Die Verarbeitungsregeln sind einfacher da die Fehlerbehandlung einfach sehr drakonisch ist - das hat imho. den essentiellen Vorteil, dass parser weniger komplex sein müssen und dadurch Fehler einfacher zu vermeiden sind.

Das sehe ich nicht so. XML ist sehr komplex, vielseitig und allgemein, HTML5 ist hingegen sehr speziell. Zwar sind die Parser-Algorithmen bei HTML5 teilweise komplexer, weil verschiedene Syntaxen möglich sind. Dafür gibt es bei XML eine Menge an Features und Eigenheiten, die bei einfachen HTML5 nicht möglich sind. XML ist ein ganzes Ökosystem an verbundenen Techniken, selbst wenn diese in konventionellem XHTML 1.0 wenig Verwendung finden. Es hat schon seine Gründe, warum sich die HTML5-Macher gegen Features wie Namensräume wehren, die die Komplexität unglaublich erhöhen.

Der HTML5 Tokenizer und Tree Builder ist vergleichsweise überschaubar. Ersterer hat 1.698 Zeilen C++-Code in Webkit, letzterer 2.811 Zeilen. Die Java-Implementierung (Basis für Gecko) hat 6.946 bzw. 5.557 Zeilen. Die PHP-Implementierung 2.421 bzw. 3.840 Zeilen. (Es kommen jeweils noch kleinere Helferklassen hinzu und z.B. die ellenlange Entity-Liste.)

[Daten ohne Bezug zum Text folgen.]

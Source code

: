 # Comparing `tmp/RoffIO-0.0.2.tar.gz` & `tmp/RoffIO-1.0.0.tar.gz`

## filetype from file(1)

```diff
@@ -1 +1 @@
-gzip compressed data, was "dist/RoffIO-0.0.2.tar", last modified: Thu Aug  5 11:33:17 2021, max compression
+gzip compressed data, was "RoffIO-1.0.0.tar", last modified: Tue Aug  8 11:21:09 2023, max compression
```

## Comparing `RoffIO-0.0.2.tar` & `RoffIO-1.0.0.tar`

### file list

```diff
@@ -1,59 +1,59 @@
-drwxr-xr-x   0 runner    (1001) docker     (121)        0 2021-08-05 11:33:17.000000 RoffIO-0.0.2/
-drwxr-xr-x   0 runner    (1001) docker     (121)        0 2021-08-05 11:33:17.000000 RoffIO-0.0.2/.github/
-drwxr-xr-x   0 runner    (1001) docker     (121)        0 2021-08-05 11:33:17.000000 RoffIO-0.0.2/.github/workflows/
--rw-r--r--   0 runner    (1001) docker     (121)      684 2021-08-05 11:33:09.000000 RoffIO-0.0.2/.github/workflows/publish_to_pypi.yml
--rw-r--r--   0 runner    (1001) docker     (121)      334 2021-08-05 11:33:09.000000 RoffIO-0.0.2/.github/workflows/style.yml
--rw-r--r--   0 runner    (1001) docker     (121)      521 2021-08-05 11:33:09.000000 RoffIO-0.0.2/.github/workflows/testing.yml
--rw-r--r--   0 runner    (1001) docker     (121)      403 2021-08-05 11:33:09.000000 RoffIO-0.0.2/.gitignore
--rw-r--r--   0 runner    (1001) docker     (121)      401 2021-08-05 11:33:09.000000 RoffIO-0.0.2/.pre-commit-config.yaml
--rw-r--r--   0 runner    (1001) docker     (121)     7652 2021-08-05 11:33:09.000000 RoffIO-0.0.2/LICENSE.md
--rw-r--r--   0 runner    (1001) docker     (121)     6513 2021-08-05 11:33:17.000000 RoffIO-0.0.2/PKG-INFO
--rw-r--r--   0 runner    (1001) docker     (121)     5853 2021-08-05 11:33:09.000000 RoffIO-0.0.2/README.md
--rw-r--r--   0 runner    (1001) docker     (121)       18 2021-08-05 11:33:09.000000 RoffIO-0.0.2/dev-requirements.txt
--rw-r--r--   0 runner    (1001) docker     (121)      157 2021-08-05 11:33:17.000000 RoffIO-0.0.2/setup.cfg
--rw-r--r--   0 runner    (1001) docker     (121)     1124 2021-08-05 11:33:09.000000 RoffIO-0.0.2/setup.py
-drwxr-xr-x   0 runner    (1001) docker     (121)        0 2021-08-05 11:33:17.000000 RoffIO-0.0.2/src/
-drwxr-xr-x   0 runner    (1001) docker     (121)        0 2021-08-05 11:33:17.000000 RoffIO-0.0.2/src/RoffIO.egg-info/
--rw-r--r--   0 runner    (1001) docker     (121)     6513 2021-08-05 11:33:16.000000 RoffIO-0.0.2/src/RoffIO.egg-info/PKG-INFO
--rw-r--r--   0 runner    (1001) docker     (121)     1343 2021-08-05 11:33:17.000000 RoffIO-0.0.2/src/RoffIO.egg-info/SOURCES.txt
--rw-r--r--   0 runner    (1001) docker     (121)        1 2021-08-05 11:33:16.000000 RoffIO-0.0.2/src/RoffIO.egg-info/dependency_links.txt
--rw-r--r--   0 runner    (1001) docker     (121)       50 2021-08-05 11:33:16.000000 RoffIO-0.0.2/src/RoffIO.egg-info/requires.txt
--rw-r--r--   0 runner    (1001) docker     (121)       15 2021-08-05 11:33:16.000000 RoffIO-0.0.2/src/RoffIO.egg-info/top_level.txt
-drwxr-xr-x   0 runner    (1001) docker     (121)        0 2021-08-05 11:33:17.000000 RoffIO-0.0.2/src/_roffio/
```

parser.c aus libxml2 umfasst 14.982 Zeilen C-Code. Sicher ließe sich einfaches XML, z.B. XHTML 1.0 Strict ohne funky Markup aus anderen Namensräumen und ohne Sperenzchen, auch einfach parsen. Einen total dummen, aber für diese Zwecke ausreichenden Parser, der XML nicht vollständig implementiert, könnte man sicher in ein paar tausend Zeilen schreiben. xmlparse.c aus Expat umfasst bspw. 6.291 Zeilen C-Code.

Parser wie libxml2 implementieren nicht nur einfach XML-Grundlagen, sondern sämtliche Sonderfälle und ein dutzend Zusatztechniken aus dem XML-Umfeld. Im Vergleich dazu kann man einen HTML5-Parser »mal eben« in ein paar dicken, aber in weitesgehend geschlossenen Ruby-, PHP- oder Python-Klassen schreiben. XML ist mehr die eierlegende Wollmilchsau. Das ist ja erst einmal ein Vorteil, wenn man DOM, XPath, XSLT, DTD-/Schema-/Relax-Validierung usw. frei Haus bekommt. Aber unter dem Strich ist das selbstverständlich komplexer als HTML5 mit seinem bewusst sehr beschränkten Aufgabenbereich.